Your objective: Look through the records below for the line with "sont absolument distinctes.". Return that line and each one after it up to and including the line with "des deux moustaches).", exactly.

Dataset:
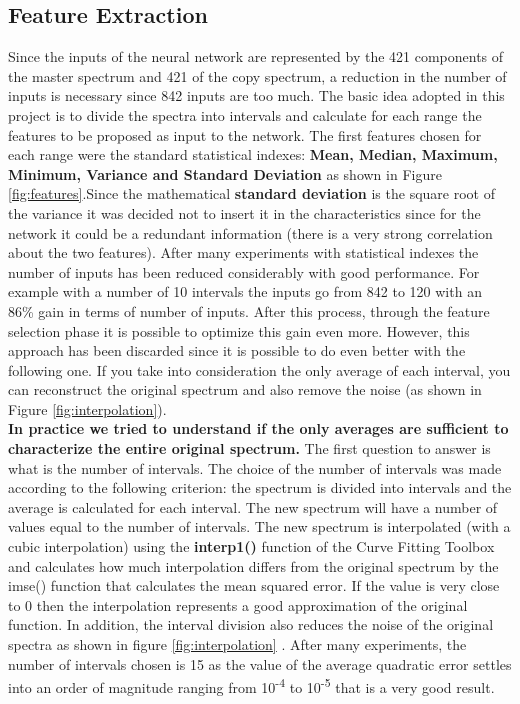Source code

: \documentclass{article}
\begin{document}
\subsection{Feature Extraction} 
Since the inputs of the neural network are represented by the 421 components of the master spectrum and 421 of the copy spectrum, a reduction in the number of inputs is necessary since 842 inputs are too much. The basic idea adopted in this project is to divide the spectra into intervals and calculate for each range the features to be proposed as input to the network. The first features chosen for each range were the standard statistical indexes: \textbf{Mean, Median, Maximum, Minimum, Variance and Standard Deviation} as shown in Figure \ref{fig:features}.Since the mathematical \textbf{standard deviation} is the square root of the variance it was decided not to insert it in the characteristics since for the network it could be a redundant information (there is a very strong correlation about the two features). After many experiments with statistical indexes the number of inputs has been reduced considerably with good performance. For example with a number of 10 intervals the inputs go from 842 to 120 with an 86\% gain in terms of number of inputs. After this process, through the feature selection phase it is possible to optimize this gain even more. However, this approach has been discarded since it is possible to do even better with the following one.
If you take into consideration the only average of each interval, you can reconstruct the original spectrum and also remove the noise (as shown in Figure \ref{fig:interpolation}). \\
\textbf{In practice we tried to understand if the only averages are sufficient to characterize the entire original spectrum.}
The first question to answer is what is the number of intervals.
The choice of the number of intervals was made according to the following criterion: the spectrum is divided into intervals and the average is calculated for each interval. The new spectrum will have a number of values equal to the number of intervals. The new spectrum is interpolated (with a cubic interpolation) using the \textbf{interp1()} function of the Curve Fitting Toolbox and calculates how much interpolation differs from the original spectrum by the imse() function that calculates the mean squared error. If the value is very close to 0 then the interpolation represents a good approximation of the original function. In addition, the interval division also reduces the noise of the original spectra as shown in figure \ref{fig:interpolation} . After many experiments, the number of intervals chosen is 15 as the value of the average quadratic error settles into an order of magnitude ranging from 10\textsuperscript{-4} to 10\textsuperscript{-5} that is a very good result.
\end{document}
==
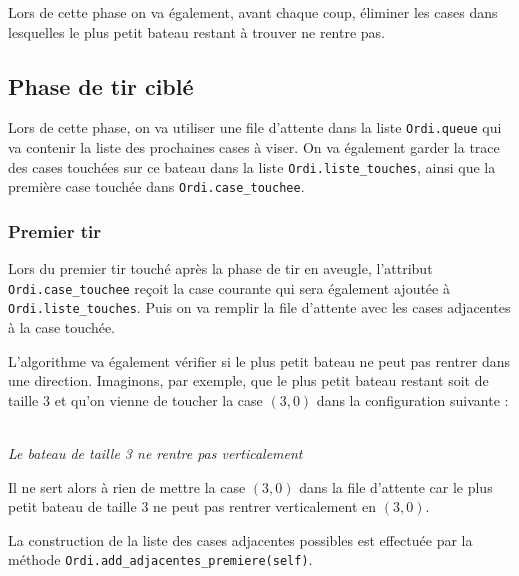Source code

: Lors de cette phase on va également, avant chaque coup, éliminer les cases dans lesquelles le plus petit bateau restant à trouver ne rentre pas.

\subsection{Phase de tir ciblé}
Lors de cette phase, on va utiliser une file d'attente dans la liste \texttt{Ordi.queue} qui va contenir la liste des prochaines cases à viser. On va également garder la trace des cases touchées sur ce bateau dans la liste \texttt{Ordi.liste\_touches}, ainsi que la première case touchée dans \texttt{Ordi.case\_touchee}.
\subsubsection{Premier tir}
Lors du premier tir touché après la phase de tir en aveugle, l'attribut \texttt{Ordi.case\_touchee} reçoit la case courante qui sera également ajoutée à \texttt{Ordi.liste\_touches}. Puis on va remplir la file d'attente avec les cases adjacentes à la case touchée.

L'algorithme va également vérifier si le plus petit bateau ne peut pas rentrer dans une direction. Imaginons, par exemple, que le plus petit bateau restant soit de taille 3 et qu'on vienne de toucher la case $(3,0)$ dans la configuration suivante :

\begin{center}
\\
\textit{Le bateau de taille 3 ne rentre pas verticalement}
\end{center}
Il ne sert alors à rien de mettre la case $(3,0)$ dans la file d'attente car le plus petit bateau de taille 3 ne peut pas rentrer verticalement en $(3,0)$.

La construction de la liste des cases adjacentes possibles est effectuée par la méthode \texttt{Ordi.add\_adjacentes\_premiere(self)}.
==
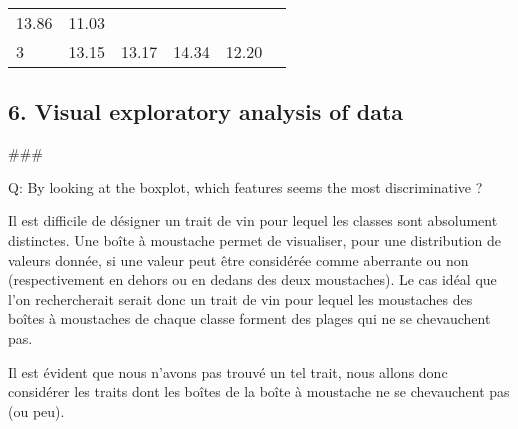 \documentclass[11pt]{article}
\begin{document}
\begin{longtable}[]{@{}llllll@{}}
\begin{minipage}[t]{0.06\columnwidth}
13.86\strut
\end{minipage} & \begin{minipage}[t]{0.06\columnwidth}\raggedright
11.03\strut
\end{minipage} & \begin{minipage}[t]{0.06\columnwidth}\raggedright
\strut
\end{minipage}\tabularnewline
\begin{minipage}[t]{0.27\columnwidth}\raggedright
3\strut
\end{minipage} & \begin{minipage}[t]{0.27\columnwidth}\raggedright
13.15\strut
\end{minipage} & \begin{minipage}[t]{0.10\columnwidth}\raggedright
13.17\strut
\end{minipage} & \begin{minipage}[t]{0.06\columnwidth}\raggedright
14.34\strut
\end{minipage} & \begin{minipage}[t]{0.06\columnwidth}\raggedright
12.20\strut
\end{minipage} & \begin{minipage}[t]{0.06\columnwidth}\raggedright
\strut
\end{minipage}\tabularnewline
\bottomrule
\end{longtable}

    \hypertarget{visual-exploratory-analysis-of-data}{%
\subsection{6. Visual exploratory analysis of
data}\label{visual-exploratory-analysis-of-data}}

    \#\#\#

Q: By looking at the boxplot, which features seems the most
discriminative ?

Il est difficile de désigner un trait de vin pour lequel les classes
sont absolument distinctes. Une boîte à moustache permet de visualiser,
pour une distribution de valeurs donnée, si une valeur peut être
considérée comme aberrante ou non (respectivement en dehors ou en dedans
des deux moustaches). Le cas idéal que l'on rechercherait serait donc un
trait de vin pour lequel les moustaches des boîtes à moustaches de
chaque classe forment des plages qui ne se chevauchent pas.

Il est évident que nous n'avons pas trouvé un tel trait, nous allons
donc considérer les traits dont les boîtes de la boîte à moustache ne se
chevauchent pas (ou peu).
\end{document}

Answer area:
sont absolument distinctes. Une boîte à moustache permet de visualiser,
pour une distribution de valeurs donnée, si une valeur peut être
considérée comme aberrante ou non (respectivement en dehors ou en dedans
des deux moustaches). Le cas idéal que l'on rechercherait serait donc un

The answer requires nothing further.